电子健康记录的自动表型分析：PheVis算法。

Automatic phenotyping of electronical health record: PheVis algorithm.

作者信息

Ferté Thomas, Cossin Sébastien, Schaeverbeke Thierry, Barnetche Thomas, Jouhet Vianney, Hejblum Boris P

机构信息

Bordeaux Hospital University Center, Pôle de santé publique, Service d'information médicale, Unité Informatique et Archivistique Médicales, F-33000 Bordeaux, France; Univ. Bordeaux ISPED, Inserm Bordeaux Population Health Research Center UMR 1219, Inria BSO, team SISTM, F-33000 Bordeaux, France.

Bordeaux Hospital University Center, Pôle de santé publique, Service d'information médicale, Unité Informatique et Archivistique Médicales, F-33000 Bordeaux, France; Univ. Bordeaux, Inserm, Bordeaux Population Health Research Center, team ERIAS, UMR 1219, F-33000 Bordeaux, France.

出版信息

J Biomed Inform. 2021 May;117:103746. doi: 10.1016/j.jbi.2021.103746. Epub 2021 Mar 19.

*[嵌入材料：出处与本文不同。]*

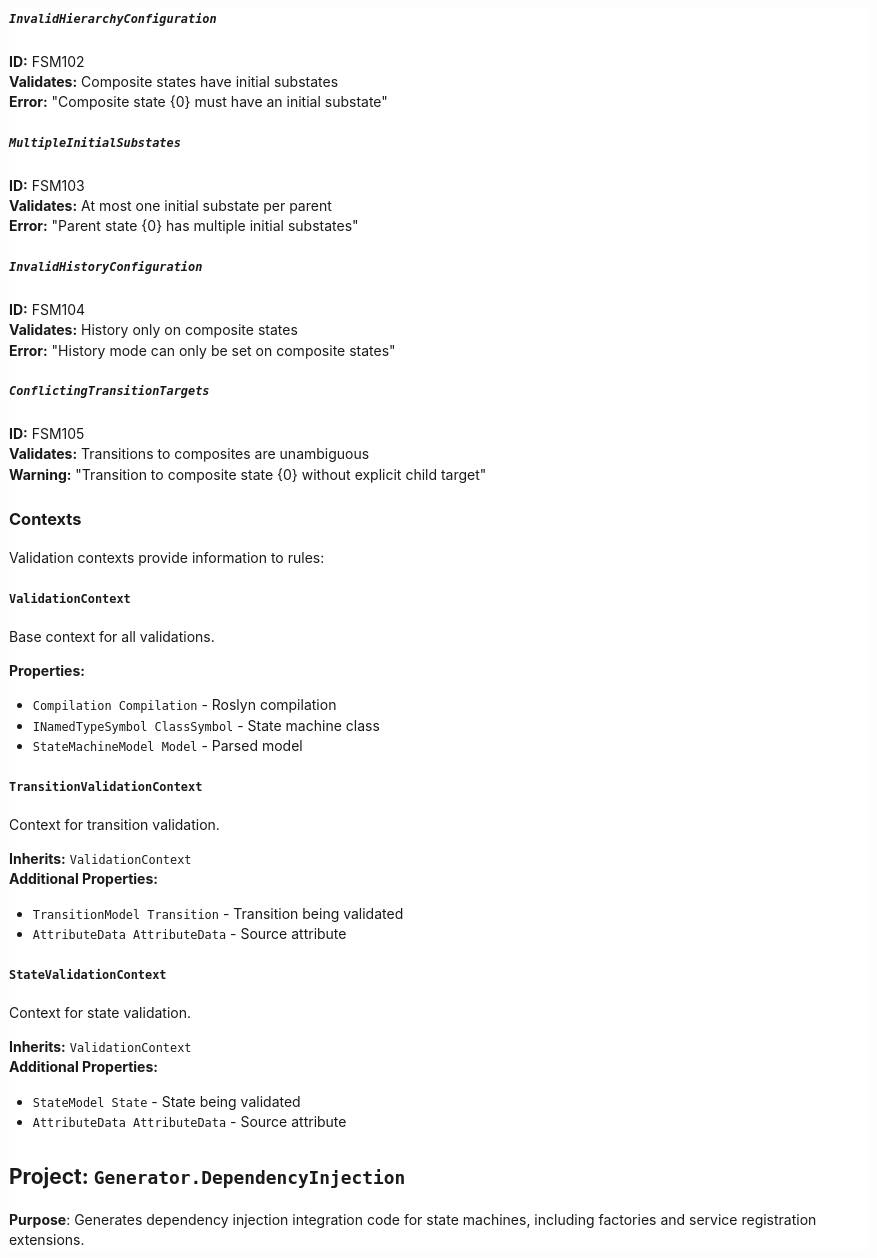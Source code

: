 ##### `InvalidHierarchyConfiguration`
**ID:** FSM102  
**Validates:** Composite states have initial substates  
**Error:** "Composite state {0} must have an initial substate"

##### `MultipleInitialSubstates`
**ID:** FSM103  
**Validates:** At most one initial substate per parent  
**Error:** "Parent state {0} has multiple initial substates"

##### `InvalidHistoryConfiguration`
**ID:** FSM104  
**Validates:** History only on composite states  
**Error:** "History mode can only be set on composite states"

##### `ConflictingTransitionTargets`
**ID:** FSM105  
**Validates:** Transitions to composites are unambiguous  
**Warning:** "Transition to composite state {0} without explicit child target"

### Contexts

Validation contexts provide information to rules:

#### `ValidationContext`
Base context for all validations.

**Properties:**
- `Compilation Compilation` - Roslyn compilation
- `INamedTypeSymbol ClassSymbol` - State machine class
- `StateMachineModel Model` - Parsed model

#### `TransitionValidationContext`
Context for transition validation.

**Inherits:** `ValidationContext`  
**Additional Properties:**
- `TransitionModel Transition` - Transition being validated
- `AttributeData AttributeData` - Source attribute

#### `StateValidationContext`
Context for state validation.

**Inherits:** `ValidationContext`  
**Additional Properties:**
- `StateModel State` - State being validated
- `AttributeData AttributeData` - Source attribute

## Project: `Generator.DependencyInjection`

**Purpose**: Generates dependency injection integration code for state machines, including factories and service registration extensions.

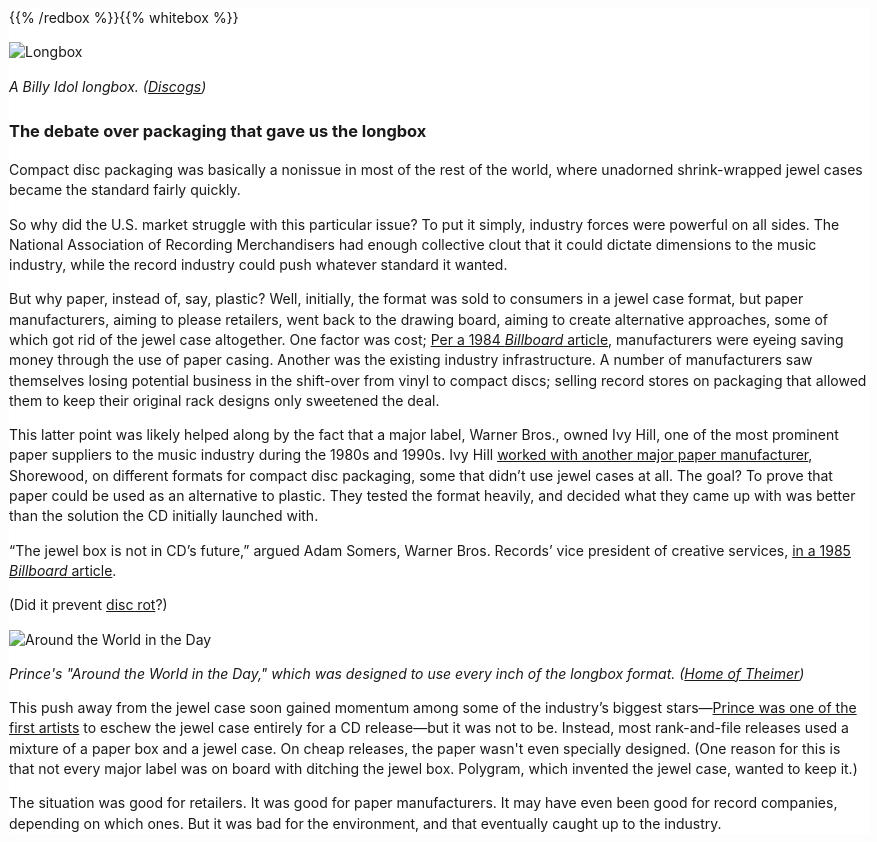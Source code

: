 {{% /redbox %}}{{% whitebox %}}

![Longbox](https://tedium.imgix.net/2018/02/0206_longbox.jpg)

*A Billy Idol longbox. ([Discogs](https://www.discogs.com/Billy-Idol-Billy-Idol-Longbox/release/9294008))*

### The debate over packaging that gave us the longbox

Compact disc packaging was basically a nonissue in most of the rest of the world, where unadorned shrink-wrapped jewel cases became the standard fairly quickly.

So why did the U.S. market struggle with this particular issue? To put it simply, industry forces were powerful on all sides. The National Association of Recording Merchandisers had enough collective clout that it could dictate dimensions to the music industry, while the record industry could push whatever standard it wanted.

But why paper, instead of, say, plastic? Well, initially, the format was sold to consumers in a jewel case format, but paper manufacturers, aiming to please retailers, went back to the drawing board, aiming to create alternative approaches, some of which got rid of the jewel case altogether. One factor was cost; [Per a 1984 *Billboard* article](https://books.google.com/books?id=JCQEAAAAMBAJ&pg=1), manufacturers were eyeing saving  money through the use of paper casing. Another was the existing industry infrastructure. A number of manufacturers saw themselves losing potential business in the shift-over from vinyl to compact discs; selling record stores on packaging that allowed them to keep their original rack designs only sweetened the deal.

This latter point was likely helped along by the fact that a major label, Warner Bros., owned Ivy Hill, one of the most prominent paper suppliers to the music industry during the 1980s and 1990s. Ivy Hill [worked with another major paper manufacturer](https://books.google.com/books?id=JCQEAAAAMBAJ&pg=PT51), Shorewood, on different formats for compact disc packaging, some that didn’t use jewel cases at all. The goal? To prove that paper could be used as an alternative to plastic. They tested the format heavily, and decided what they came up with was better than the solution the CD initially launched with.

“The jewel box is not in CD’s future,” argued Adam Somers, Warner Bros. Records’ vice president of creative services, [in a  1985 *Billboard* article](https://books.google.com/books?id=dCQEAAAAMBAJ&pg=PA1).

(Did it prevent [disc rot](https://tedium.co/2017/02/02/disc-rot-phenomenon/)?)

![Around the World in the Day](https://tedium.imgix.net/2018/02/0206_prince.jpg)

*Prince's "Around the World in the Day," which was designed to use every inch of the longbox format. ([Home of Theimer](http://www.theimer.us/P1/Prince-AroundTheWorldInADay-V002.html))*

This push away from the jewel case soon gained momentum among some of the industry’s biggest stars—[Prince was one of the first artists](https://books.google.com/books?id=MCQEAAAAMBAJ&pg=PA1) to eschew the jewel case entirely for a CD release—but it was not to be. Instead, most rank-and-file releases used a mixture of a paper box and a jewel case. On cheap releases, the paper wasn't even specially designed. (One reason for this is that not every major label was on board with ditching the jewel box. Polygram, which invented the jewel case, wanted to keep it.)

The situation was good for retailers. It was good for paper manufacturers. It may have even been good for record companies, depending on which ones. But it was bad for the environment, and that eventually caught up to the industry.
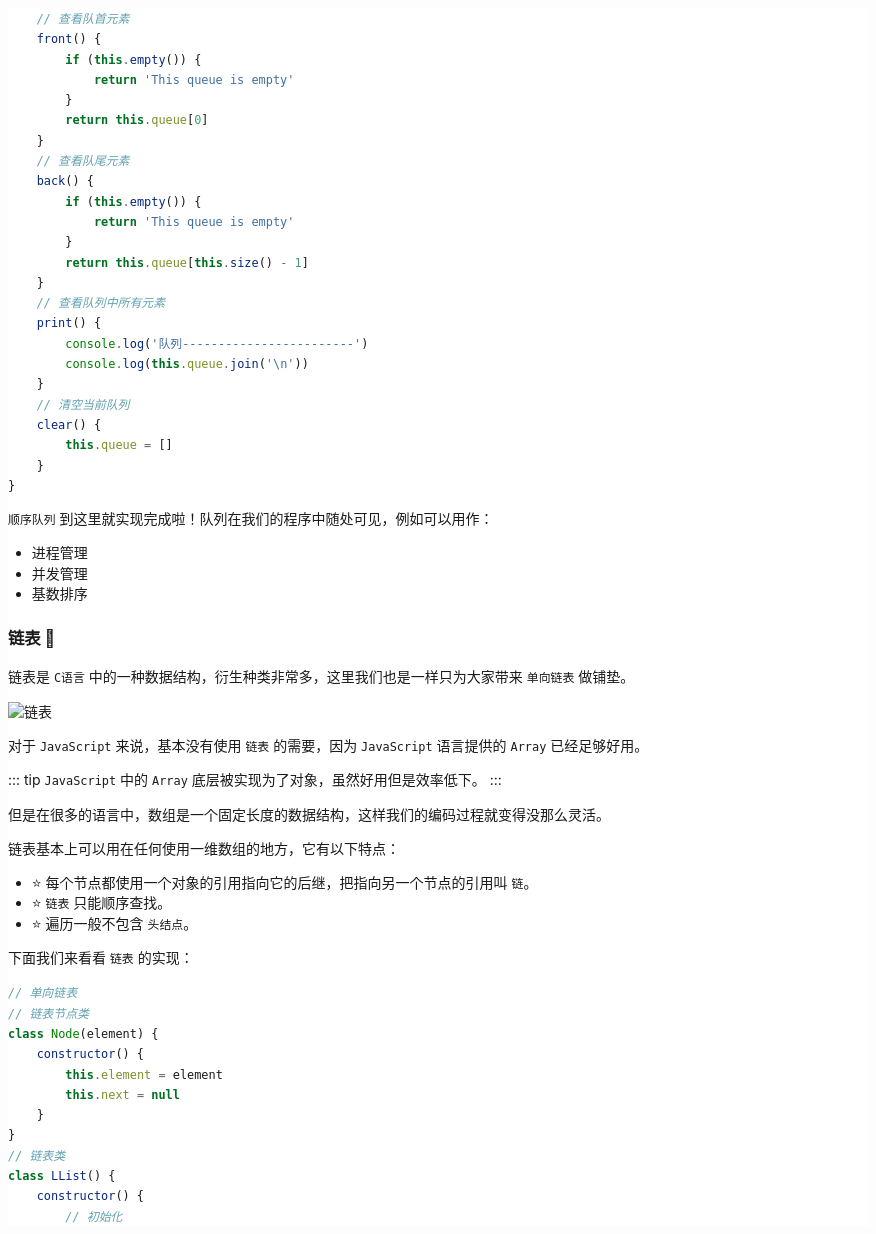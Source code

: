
 ```javascript
    // 查看队首元素
    front() {
        if (this.empty()) {
            return 'This queue is empty'
        }
        return this.queue[0]
    }
    // 查看队尾元素
    back() {
        if (this.empty()) {
            return 'This queue is empty'
        }
        return this.queue[this.size() - 1]
    }
    // 查看队列中所有元素
    print() {
        console.log('队列------------------------')
        console.log(this.queue.join('\n'))
    }
    // 清空当前队列
    clear() {
        this.queue = []
    }
}
```

`顺序队列` 到这里就实现完成啦！队列在我们的程序中随处可见，例如可以用作：

- 进程管理
- 并发管理
- 基数排序

### 链表 :flags:

链表是 `C语言` 中的一种数据结构，衍生种类非常多，这里我们也是一样只为大家带来 `单向链表` 做铺垫。

![链表](https://blog-img-1252360401.cos.ap-guangzhou.myqcloud.com/20191104-3.jpg)

对于 `JavaScript` 来说，基本没有使用 `链表` 的需要，因为 `JavaScript` 语言提供的 `Array` 已经足够好用。

::: tip
`JavaScript` 中的 `Array` 底层被实现为了对象，虽然好用但是效率低下。
:::

但是在很多的语言中，数组是一个固定长度的数据结构，这样我们的编码过程就变得没那么灵活。

链表基本上可以用在任何使用一维数组的地方，它有以下特点：

- :star: 每个节点都使用一个对象的引用指向它的后继，把指向另一个节点的引用叫 `链`。
- :star: `链表` 只能顺序查找。
- :star: 遍历一般不包含 `头结点`。

下面我们来看看 `链表` 的实现：

```javascript
// 单向链表
// 链表节点类
class Node(element) {
    constructor() {
        this.element = element
        this.next = null
    }
}
// 链表类
class LList() {
    constructor() {
        // 初始化
```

DOI:10.1016/j.jbi.2021.103746

PMID:33746080

Abstract

Electronic Health Records (EHRs) often lack reliable annotation of patient medical conditions. Phenorm, an automated unsupervised algorithm to identify patient medical conditions from EHR data, has been developed. PheVis extends PheNorm at the visit resolution. PheVis combines diagnosis codes together with medical concepts extracted from medical notes, incorporating past history in a machine learning approach to provide an interpretable parametric predictor of the occurrence probability for a given medical condition at each visit. PheVis is applied to two real-world use-cases using the datawarehouse of the University Hospital of Bordeaux: i) rheumatoid arthritis, a chronic condition; ii) tuberculosis, an acute condition. Cross-validated AUROC were respectively 0.943 [0.940; 0.945] and 0.987 [0.983; 0.990]. Cross-validated AUPRC were respectively 0.754 [0.744; 0.763] and 0.299 [0.198; 0.403]. PheVis performs well for chronic conditions, though absence of exclusion of past medical history by natural language processing tools limits its performance in French for acute conditions. It achieves significantly better performance than state-of-the-art unsupervised methods especially for chronic diseases.

摘要

电子健康记录（EHRs）往往缺乏对患者医疗状况的可靠注释。已经开发出一种名为PheNorm的自动无监督算法，用于从EHR数据中识别患者的医疗状况。PheVis在就诊分辨率方面扩展了PheNorm。PheVis将诊断代码与从医疗记录中提取的医学概念相结合，采用机器学习方法纳入既往病史，以提供每次就诊时给定医疗状况发生概率的可解释参数预测器。PheVis使用波尔多大学医院的数据仓库应用于两个实际用例：i）类风湿性关节炎，一种慢性病；ii）结核病，一种急性病。交叉验证的AUROC分别为0.943 [0.940; 0.945]和0.987 [0.983; 0.990]。交叉验证的AUPRC分别为0.754 [0.744; 0.763]和0.299 [0.198; 0.403]。PheVis在慢性病方面表现良好，不过自然语言处理工具未排除既往病史限制了其在法语急性病方面的性能。它比最先进的无监督方法取得了显著更好的性能，尤其是在慢性病方面。